◆ **Task data**:
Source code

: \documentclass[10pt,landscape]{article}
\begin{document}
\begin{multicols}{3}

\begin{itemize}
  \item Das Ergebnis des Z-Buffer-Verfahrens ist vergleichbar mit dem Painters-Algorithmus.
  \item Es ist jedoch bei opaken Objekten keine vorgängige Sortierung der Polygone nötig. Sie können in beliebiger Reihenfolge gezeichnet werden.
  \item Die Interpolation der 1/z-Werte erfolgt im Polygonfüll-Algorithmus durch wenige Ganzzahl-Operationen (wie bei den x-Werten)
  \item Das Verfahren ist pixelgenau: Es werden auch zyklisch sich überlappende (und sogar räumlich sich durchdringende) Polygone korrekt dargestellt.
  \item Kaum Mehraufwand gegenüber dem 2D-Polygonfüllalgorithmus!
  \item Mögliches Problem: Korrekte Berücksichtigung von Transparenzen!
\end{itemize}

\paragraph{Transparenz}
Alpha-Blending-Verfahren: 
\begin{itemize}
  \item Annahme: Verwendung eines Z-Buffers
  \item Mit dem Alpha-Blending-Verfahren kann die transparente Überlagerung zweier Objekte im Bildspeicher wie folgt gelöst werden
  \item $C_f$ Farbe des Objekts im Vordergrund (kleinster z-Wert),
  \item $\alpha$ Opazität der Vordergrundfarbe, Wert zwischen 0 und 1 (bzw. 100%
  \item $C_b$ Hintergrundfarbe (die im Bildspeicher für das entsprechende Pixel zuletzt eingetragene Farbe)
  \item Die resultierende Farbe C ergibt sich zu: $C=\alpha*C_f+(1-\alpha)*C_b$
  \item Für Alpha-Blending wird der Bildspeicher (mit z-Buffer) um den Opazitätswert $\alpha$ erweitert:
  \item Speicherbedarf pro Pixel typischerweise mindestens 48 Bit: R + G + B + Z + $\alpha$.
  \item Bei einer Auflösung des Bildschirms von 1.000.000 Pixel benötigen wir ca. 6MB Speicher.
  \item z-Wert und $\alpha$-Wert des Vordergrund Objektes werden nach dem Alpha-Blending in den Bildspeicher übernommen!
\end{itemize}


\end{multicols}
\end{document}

◆ **Task objective**: Restate the material word for word, leaving nothing out.

◆ **Task solution**:
Source code

: \documentclass[10pt,landscape]{article}
\begin{document}
\begin{multicols}{3}

\begin{itemize}
  \item Das Ergebnis des Z-Buffer-Verfahrens ist vergleichbar mit dem Painters-Algorithmus.
  \item Es ist jedoch bei opaken Objekten keine vorgängige Sortierung der Polygone nötig. Sie können in beliebiger Reihenfolge gezeichnet werden.
  \item Die Interpolation der 1/z-Werte erfolgt im Polygonfüll-Algorithmus durch wenige Ganzzahl-Operationen (wie bei den x-Werten)
  \item Das Verfahren ist pixelgenau: Es werden auch zyklisch sich überlappende (und sogar räumlich sich durchdringende) Polygone korrekt dargestellt.
  \item Kaum Mehraufwand gegenüber dem 2D-Polygonfüllalgorithmus!
  \item Mögliches Problem: Korrekte Berücksichtigung von Transparenzen!
\end{itemize}

\paragraph{Transparenz}
Alpha-Blending-Verfahren: 
\begin{itemize}
  \item Annahme: Verwendung eines Z-Buffers
  \item Mit dem Alpha-Blending-Verfahren kann die transparente Überlagerung zweier Objekte im Bildspeicher wie folgt gelöst werden
  \item $C_f$ Farbe des Objekts im Vordergrund (kleinster z-Wert),
  \item $\alpha$ Opazität der Vordergrundfarbe, Wert zwischen 0 und 1 (bzw. 100%
  \item $C_b$ Hintergrundfarbe (die im Bildspeicher für das entsprechende Pixel zuletzt eingetragene Farbe)
  \item Die resultierende Farbe C ergibt sich zu: $C=\alpha*C_f+(1-\alpha)*C_b$
  \item Für Alpha-Blending wird der Bildspeicher (mit z-Buffer) um den Opazitätswert $\alpha$ erweitert:
  \item Speicherbedarf pro Pixel typischerweise mindestens 48 Bit: R + G + B + Z + $\alpha$.
  \item Bei einer Auflösung des Bildschirms von 1.000.000 Pixel benötigen wir ca. 6MB Speicher.
  \item z-Wert und $\alpha$-Wert des Vordergrund Objektes werden nach dem Alpha-Blending in den Bildspeicher übernommen!
\end{itemize}


\end{multicols}
\end{document}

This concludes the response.